## Your instructions
Reproduce only what lies between the first line of the material below and the line containing "3. 模糊集合更多功能（集合排序，集合距离，相似度，相关性，比较，交和并）；", with both of those lines included and every line kept exact.

## Data for this exercise
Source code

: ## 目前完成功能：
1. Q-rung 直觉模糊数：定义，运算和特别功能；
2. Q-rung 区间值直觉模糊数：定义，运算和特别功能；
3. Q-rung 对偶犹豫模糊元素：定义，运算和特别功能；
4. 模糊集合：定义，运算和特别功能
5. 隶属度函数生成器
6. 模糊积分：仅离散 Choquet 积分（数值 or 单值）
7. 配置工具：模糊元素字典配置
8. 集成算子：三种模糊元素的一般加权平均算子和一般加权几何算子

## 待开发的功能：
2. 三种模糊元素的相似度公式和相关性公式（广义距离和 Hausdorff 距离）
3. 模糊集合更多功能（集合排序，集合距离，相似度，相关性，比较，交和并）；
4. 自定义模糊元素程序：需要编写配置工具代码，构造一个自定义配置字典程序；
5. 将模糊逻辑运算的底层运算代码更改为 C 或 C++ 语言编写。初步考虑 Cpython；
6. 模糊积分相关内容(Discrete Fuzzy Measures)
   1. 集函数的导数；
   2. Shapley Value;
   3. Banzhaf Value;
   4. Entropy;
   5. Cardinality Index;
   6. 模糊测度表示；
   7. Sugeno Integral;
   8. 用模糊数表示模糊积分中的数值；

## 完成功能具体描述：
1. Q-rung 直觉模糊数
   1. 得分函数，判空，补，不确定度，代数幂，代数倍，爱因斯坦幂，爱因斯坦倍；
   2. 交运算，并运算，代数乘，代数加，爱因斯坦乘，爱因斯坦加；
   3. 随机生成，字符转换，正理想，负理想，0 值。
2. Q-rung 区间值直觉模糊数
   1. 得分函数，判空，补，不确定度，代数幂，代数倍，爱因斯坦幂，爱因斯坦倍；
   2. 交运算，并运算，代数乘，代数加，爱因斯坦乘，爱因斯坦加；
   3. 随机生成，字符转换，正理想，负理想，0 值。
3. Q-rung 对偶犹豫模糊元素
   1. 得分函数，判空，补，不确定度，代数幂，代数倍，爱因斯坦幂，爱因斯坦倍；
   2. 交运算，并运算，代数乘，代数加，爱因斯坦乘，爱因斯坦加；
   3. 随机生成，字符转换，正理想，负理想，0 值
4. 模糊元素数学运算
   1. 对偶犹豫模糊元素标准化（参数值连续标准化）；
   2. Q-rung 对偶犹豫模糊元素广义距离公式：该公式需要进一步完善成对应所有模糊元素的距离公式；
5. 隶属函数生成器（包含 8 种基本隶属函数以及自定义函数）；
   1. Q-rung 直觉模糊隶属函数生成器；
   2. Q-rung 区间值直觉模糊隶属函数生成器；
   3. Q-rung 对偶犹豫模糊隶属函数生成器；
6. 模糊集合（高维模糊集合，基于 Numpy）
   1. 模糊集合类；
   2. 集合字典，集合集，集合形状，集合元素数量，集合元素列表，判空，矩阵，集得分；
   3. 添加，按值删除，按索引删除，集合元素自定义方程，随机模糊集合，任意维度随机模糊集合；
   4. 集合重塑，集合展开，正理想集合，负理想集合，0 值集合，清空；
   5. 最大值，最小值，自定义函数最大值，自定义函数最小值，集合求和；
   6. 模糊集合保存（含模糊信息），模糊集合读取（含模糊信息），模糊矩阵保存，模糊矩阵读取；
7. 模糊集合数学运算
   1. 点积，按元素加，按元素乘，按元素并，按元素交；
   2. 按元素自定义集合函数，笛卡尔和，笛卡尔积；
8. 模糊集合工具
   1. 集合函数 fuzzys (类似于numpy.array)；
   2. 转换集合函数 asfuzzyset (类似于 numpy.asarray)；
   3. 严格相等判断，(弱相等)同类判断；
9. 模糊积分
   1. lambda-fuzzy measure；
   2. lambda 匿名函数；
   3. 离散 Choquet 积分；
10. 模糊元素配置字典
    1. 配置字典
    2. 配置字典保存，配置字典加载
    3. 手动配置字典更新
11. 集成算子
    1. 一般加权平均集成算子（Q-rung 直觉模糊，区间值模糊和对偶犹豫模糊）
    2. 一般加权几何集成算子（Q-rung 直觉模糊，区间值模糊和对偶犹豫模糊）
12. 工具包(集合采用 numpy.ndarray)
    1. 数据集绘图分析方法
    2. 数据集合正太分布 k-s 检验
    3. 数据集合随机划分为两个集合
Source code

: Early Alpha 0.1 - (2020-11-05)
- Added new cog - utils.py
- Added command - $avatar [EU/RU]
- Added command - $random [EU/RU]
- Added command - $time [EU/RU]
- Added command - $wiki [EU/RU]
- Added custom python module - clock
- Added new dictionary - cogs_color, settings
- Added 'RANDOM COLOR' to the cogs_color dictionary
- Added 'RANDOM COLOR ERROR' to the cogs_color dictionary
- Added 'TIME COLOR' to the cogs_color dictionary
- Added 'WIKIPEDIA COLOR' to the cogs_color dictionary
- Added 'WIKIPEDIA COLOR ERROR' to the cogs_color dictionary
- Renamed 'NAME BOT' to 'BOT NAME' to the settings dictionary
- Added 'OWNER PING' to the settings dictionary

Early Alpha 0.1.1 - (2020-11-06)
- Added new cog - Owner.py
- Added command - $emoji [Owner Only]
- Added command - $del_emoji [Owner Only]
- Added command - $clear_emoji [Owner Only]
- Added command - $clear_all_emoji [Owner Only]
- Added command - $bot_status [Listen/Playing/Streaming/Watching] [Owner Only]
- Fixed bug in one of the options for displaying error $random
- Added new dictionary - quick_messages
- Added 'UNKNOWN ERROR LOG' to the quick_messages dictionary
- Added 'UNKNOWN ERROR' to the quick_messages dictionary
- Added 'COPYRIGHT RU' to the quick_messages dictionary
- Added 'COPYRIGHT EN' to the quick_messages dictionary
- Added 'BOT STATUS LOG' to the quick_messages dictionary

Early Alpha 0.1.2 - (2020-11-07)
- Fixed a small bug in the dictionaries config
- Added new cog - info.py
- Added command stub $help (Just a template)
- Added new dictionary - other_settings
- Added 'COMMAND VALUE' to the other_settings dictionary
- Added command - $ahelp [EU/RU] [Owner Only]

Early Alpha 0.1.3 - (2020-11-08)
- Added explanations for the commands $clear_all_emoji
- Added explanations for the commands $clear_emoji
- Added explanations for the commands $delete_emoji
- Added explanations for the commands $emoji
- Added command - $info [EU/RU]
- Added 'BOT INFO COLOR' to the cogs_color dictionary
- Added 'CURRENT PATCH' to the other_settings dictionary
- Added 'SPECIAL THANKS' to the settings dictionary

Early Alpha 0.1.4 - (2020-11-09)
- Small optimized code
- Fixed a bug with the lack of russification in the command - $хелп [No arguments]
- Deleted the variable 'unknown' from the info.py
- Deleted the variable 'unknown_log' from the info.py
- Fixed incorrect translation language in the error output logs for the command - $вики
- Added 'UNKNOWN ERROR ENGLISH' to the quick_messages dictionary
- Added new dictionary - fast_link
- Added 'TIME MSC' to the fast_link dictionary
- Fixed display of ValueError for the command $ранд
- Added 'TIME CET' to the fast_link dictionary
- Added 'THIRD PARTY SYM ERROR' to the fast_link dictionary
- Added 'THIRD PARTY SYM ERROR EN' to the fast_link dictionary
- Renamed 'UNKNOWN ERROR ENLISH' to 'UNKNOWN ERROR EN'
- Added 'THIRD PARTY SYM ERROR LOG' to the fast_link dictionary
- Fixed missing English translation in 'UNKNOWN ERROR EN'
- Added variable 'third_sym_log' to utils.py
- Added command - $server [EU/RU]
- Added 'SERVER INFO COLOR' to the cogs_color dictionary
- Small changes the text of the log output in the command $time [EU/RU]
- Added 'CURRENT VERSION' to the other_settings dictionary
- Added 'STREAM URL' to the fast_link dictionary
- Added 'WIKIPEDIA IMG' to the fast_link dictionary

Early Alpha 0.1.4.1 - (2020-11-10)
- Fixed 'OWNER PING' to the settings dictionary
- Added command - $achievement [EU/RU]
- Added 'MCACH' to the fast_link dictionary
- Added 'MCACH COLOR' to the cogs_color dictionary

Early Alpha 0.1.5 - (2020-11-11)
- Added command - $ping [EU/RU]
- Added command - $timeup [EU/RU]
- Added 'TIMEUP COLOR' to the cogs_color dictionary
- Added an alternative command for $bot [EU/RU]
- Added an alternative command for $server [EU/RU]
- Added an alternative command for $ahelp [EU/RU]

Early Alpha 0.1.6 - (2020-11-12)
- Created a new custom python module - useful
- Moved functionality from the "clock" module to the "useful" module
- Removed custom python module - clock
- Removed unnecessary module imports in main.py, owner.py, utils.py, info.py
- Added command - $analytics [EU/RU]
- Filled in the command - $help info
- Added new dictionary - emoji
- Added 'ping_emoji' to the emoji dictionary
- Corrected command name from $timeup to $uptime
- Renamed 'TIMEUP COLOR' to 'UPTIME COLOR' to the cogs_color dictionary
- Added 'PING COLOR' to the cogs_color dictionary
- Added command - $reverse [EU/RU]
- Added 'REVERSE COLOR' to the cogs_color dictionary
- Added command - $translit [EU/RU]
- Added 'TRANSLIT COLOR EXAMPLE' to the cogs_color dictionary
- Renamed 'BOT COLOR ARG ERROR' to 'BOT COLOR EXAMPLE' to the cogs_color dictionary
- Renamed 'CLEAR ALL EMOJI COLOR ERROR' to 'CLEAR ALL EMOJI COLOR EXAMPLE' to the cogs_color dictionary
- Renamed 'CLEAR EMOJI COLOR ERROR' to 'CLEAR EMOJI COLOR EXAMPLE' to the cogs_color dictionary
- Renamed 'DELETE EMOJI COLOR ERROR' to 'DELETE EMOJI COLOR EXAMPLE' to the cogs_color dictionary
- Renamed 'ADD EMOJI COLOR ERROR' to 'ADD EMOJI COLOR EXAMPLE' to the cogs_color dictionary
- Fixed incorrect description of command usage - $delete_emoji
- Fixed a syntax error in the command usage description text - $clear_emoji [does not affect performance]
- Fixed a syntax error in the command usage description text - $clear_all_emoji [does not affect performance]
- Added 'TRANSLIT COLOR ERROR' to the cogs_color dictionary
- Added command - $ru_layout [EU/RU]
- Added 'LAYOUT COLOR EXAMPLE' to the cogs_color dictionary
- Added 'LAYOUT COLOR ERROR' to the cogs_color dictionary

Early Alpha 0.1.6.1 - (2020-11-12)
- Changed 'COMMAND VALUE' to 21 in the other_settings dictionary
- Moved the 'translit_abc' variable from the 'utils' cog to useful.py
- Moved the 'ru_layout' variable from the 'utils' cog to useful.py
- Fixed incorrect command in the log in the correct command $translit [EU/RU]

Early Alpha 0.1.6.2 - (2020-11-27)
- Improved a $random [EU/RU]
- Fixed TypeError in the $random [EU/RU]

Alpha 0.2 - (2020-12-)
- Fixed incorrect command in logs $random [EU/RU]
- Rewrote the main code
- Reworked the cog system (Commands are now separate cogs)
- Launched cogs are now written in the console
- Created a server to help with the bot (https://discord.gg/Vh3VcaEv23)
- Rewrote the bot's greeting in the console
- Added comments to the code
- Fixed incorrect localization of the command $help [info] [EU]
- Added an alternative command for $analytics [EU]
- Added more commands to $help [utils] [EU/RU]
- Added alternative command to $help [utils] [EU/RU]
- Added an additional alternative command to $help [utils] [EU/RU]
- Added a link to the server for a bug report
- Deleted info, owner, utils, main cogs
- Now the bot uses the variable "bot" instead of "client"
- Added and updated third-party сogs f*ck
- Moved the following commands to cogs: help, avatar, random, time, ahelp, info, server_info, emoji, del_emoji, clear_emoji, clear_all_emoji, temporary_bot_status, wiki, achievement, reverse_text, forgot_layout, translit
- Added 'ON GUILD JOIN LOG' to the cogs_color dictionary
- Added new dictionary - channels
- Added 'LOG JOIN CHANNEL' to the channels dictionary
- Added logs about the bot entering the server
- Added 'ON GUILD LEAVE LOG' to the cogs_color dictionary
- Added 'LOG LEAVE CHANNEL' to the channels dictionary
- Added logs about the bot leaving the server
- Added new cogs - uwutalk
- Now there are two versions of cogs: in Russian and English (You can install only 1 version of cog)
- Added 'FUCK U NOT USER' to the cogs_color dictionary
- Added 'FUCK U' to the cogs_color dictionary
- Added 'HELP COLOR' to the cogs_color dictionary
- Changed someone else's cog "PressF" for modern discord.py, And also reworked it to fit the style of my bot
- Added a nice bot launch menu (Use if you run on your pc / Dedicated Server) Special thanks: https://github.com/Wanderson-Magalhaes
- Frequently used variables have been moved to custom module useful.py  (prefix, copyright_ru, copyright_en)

## Answer space
Source code

: ## 目前完成功能：
1. Q-rung 直觉模糊数：定义，运算和特别功能；
2. Q-rung 区间值直觉模糊数：定义，运算和特别功能；
3. Q-rung 对偶犹豫模糊元素：定义，运算和特别功能；
4. 模糊集合：定义，运算和特别功能
5. 隶属度函数生成器
6. 模糊积分：仅离散 Choquet 积分（数值 or 单值）
7. 配置工具：模糊元素字典配置
8. 集成算子：三种模糊元素的一般加权平均算子和一般加权几何算子

## 待开发的功能：
2. 三种模糊元素的相似度公式和相关性公式（广义距离和 Hausdorff 距离）
3. 模糊集合更多功能（集合排序，集合距离，相似度，相关性，比较，交和并）；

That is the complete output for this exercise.